E Ginevra, che ha perso un occhio forse per un trauma, non si sa, ed è arrivata dalla Puglia una notte in un trasportino dell’Enpa. La dolcezza fatta gatto. E poi Rocco Schiavone sempre corrucciato che per questo si chiama così, abbandonato, lui vecchio ed infeltrito, davanti alla farmacia con una copertina come gli infanti nella ruota del convento. Saggio e riflessivo, non chiede mai nulla e può rimanere giorni senza mangiare se non ci pensi tu. Ed è diventato maestoso.

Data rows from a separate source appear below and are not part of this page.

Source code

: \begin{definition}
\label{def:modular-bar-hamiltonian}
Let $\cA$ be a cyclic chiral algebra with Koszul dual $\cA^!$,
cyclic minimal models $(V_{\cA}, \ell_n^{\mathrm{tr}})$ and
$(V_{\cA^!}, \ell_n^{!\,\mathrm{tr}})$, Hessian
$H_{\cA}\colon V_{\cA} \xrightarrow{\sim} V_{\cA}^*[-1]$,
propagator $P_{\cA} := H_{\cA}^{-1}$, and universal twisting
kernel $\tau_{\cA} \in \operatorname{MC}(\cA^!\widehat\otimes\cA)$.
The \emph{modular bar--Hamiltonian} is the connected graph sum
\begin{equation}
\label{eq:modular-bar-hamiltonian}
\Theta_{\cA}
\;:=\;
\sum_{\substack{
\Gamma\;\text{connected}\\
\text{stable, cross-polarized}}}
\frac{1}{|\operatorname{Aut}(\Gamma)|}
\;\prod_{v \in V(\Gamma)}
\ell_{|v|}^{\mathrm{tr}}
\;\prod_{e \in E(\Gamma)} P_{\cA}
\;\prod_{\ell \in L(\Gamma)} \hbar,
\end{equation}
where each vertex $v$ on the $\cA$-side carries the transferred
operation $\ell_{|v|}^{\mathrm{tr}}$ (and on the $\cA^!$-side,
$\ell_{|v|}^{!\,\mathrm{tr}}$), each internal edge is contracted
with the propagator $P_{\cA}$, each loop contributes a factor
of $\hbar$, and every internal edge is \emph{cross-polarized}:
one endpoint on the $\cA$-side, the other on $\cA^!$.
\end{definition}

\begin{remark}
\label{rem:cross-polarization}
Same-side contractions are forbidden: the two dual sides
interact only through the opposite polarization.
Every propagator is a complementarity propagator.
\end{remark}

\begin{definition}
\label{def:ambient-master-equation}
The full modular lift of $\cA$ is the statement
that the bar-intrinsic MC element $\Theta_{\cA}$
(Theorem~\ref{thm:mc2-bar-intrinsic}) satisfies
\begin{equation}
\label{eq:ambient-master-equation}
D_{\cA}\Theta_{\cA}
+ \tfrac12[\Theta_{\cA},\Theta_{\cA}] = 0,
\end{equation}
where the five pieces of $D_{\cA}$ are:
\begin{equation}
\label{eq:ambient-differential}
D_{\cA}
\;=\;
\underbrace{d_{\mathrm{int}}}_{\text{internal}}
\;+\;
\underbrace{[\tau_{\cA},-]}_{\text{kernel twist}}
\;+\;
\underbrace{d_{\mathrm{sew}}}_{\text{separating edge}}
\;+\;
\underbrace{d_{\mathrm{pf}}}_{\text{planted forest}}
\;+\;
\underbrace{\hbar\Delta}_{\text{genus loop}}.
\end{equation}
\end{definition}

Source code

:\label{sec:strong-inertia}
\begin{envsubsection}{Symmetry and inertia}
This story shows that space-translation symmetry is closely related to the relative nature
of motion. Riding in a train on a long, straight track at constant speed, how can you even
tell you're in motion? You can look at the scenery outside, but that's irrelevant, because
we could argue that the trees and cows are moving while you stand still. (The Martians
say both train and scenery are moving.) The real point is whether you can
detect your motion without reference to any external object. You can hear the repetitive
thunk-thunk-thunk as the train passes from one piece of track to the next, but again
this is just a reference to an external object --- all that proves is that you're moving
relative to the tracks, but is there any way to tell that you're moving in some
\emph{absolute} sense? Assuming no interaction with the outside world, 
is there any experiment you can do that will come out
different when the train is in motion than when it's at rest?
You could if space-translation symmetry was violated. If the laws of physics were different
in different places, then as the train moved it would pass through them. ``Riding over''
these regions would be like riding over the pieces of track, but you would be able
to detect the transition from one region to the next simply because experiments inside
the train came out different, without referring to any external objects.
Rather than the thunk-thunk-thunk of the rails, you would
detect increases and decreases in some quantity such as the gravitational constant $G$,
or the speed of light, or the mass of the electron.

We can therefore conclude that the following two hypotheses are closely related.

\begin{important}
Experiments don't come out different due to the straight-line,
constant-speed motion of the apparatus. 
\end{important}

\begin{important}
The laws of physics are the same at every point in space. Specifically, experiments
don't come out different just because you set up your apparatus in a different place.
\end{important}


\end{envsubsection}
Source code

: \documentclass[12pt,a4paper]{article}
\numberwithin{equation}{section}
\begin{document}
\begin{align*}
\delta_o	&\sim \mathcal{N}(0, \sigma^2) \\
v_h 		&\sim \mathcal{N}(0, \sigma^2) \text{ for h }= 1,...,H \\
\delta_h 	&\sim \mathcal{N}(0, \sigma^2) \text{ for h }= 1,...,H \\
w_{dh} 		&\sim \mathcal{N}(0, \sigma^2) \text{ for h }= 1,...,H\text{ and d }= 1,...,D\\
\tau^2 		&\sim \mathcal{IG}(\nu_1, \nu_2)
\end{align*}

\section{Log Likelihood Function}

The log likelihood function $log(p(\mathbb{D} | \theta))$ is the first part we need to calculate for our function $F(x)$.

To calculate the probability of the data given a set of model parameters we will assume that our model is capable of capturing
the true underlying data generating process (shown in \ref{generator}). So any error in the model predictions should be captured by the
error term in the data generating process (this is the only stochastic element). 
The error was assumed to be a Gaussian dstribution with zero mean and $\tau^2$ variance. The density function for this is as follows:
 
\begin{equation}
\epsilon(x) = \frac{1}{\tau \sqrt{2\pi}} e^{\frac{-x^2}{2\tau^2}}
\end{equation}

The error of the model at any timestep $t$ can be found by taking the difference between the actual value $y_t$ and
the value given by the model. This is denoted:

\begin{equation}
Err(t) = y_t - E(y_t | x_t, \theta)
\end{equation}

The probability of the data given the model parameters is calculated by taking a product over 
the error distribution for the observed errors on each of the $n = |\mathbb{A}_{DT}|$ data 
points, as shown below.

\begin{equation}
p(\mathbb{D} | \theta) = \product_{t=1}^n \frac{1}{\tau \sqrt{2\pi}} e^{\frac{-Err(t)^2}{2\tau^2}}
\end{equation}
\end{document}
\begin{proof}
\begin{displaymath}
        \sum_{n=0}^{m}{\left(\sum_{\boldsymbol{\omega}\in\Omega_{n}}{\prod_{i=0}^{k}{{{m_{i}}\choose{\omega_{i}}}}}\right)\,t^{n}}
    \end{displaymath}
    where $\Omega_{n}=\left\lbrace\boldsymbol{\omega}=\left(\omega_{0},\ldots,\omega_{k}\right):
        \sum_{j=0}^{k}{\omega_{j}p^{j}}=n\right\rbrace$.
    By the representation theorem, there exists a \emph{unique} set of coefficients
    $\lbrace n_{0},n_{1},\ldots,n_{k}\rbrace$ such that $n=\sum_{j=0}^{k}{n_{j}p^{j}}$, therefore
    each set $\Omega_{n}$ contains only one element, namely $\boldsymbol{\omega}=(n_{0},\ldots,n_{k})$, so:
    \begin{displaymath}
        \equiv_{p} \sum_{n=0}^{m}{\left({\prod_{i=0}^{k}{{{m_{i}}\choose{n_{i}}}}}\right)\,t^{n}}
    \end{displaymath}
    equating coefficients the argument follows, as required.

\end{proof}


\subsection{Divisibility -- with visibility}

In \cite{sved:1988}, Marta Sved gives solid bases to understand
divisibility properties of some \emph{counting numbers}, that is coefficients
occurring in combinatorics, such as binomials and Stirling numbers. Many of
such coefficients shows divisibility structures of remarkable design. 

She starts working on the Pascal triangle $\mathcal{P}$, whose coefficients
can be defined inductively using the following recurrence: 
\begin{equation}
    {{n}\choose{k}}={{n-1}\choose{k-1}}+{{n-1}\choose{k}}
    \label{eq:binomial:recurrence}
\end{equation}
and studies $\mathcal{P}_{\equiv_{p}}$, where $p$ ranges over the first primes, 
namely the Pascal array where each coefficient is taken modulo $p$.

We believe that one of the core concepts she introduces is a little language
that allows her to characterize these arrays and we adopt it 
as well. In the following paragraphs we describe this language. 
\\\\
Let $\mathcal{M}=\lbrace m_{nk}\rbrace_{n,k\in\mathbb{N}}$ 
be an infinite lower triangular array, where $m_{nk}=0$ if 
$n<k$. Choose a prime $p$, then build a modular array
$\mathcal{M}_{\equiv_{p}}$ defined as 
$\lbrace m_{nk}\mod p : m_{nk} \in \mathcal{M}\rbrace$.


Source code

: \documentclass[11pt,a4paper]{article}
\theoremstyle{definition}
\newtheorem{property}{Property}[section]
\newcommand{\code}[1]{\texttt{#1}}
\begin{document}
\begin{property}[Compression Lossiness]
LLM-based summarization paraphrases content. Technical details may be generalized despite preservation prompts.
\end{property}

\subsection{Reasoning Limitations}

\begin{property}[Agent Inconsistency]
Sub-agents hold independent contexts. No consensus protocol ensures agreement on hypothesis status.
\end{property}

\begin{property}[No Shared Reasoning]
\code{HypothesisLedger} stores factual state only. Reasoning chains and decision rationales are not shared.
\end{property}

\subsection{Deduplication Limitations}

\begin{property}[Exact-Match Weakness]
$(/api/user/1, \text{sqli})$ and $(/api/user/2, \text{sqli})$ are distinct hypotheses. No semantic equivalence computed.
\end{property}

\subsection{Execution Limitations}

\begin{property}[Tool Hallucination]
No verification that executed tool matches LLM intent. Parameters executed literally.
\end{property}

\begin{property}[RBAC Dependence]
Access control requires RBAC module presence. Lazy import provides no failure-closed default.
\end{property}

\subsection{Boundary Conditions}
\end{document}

“Uno zoo, praticamente”. Cito con sentimento. E penso, guardandoli, che essere grato all’altro che si prende cura di te, che si ricorda di te, che ti accoglie e a volte ti raccoglie, è un viaggio andata e ritorno. È riconoscere l’uno all’altro la bellezza di essersi trovati, è sapere di avere un nome, un posto nel mondo, un compito da svolgere con dignità.
Che tu sia il gatto o chi ti salva dalla strada. Perché la cosa brutta è sentire di non contare nulla, di non essere importante, di non piacere a nessuno, di non saper far nulla. Tutte cose che diventano “non essere”.
Credere di non essere. Fino a quando a qualcuno non viene offerto il privilegio di scoprirti, di vederti. E allora ti vedi pure tu, e magari ti piaci anche, e prendi forza e diventi migliore e anche altri iniziano a vederti, a notare quello che eri anche prima. E quelli che sembravano difetti diventano punti di forza.
E adesso che inizia la scuola, quella scuola un po’ particolare dove insegno, vorrei dirlo ai miei ragazzi, quelli che sono difficili, complicati, emarginati, confusi, persi. Vorrei portare in aula i miei gatti per scalfire cinismi usati come scudi, silenzi come coperte, risate per nascondere lacrime, orgogli e appartenenze come bandiere. Dirò loro che di sbagliare può succedere, che si può tornare sui propri passi, chiedere scusa e ricominciare.
Inizierò io a vederli, perché poi si vedano loro e imparino anche a vedere gli altri. In un circolo che diventi un abbraccio.